Usage

Video Demonstration

A demonstration of the MCP server is available here: Video Demo.

Common MCP Configuration

MCP clients that support an mcp.json configuration can start mcp_pyphotomol with uvx:

{
  "mcpServers": {
    "mcp_pyphotomol": {
      "command": "uvx",
      "args": ["mcp_pyphotomol"],
      "env": {
        "RESULTS_DIR": "/absolute/path/to/results-folder"
      }
    }
  }
}

RESULTS_DIR is the folder where plots and log files are stored. The server creates a date-stamped subfolder inside it for each run.

Claude Desktop

In Claude Desktop, open Settings, go to Developer, and click Edit Config. Add mcp_pyphotomol to claude_desktop_config.json:

{
  "mcpServers": {
    "mcp_pyphotomol": {
      "command": "uvx",
      "args": ["mcp_pyphotomol"],
      "env": {
        "RESULTS_DIR": "/Users/your-name/Documents/user_data_mcp_pyphotomol"
      }
    }
  }
}

Claude Desktop stores this file at:

  • macOS: ~/Library/Application Support/Claude/claude_desktop_config.json

  • Windows: %APPDATA%\Claude\claude_desktop_config.json

Save the file, then fully quit and reopen Claude Desktop.

For local development, point the client at the repository checkout:

{
  "mcpServers": {
    "mcp_pyphotomol": {
      "command": "uvx",
      "args": [
        "--refresh",
        "--from",
        "/absolute/path/to/mcp_pyphotomol",
        "mcp_pyphotomol"
      ]
    }
  }
}

If you want to reuse the checkout’s existing environment, run it through uv:

{
  "mcpServers": {
    "mcp_pyphotomol": {
      "command": "uv",
      "args": ["run", "--directory", "/absolute/path/to/mcp_pyphotomol", "mcp_pyphotomol"]
    }
  }
}

ChatMCP Desktop

  1. Download the ChatMCP desktop app.

  2. Open the app and configure a model provider, such as OpenAI or Ollama.

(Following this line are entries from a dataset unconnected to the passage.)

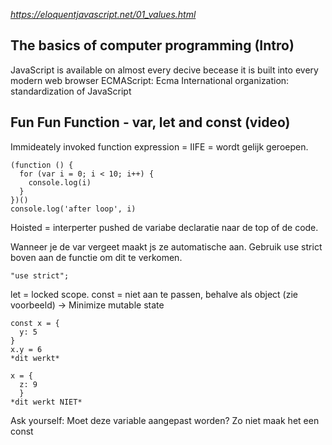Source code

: *https://eloquentjavascript.net/01_values.html*

## The basics of computer programming (Intro)
JavaScript is available on almost every decive becease it is built into every modern web browser
ECMAScript: Ecma International organization: standardization of JavaScript

## Fun Fun Function - var, let and const (video)
Immideately invoked function expression = IIFE = wordt gelijk geroepen.

```
(function () {
  for (var i = 0; i < 10; i++) {
    console.log(i)
  }
})()
console.log('after loop', i)
```

Hoisted = interperter pushed de variabe declaratie naar de top of de code.

Wanneer je de var vergeet maakt js ze automatische aan. Gebruik use strict boven aan de functie om dit te verkomen.

```
"use strict";
```

let = locked scope.
const = niet aan te passen, behalve als object (zie voorbeeld) -> Minimize mutable state

```
const x = {
  y: 5
}
x.y = 6
*dit werkt*

x = {
  z: 9
  }
*dit werkt NIET*
```

Ask yourself: Moet deze variable aangepast worden? Zo niet maak het een const
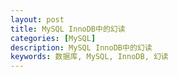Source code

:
```yaml
---
layout: post
title: MySQL InnoDB中的幻读
categories: [MySQL]
description: MySQL InnoDB中的幻读
keywords: 数据库, MySQL, InnoDB, 幻读
---
```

  3. Verify that the chat is working by sending a message to the model.

  4. Open the settings and add a new MCP server.

  5. Set the server type to STDIO.

  6. For a local checkout, set the command to uv and the arguments to:

run --directory /absolute/path/to/mcp_pyphotomol mcp_pyphotomol

VS Code with GitHub Copilot

  1. Download and install Visual Studio Code.

  2. Set up GitHub Copilot in VS Code.

  3. Edit the VS Code MCP configuration, commonly named mcp.json:

{
  "servers": {
    "mcp_pyphotomol": {
      "command": "uvx",
      "args": ["mcp_pyphotomol"],
      "env": {
        "RESULTS_DIR": "/absolute/path/to/results-folder"
      }
    }
  }
}
  1. Start the MCP server from VS Code and use Copilot’s agent mode to interact with the tools.

Developer Debugging

To run the MCP server directly from a local checkout:

uv run mcp_pyphotomol

If your environment provides the FastMCP development CLI, you can also use it for interactive MCP debugging.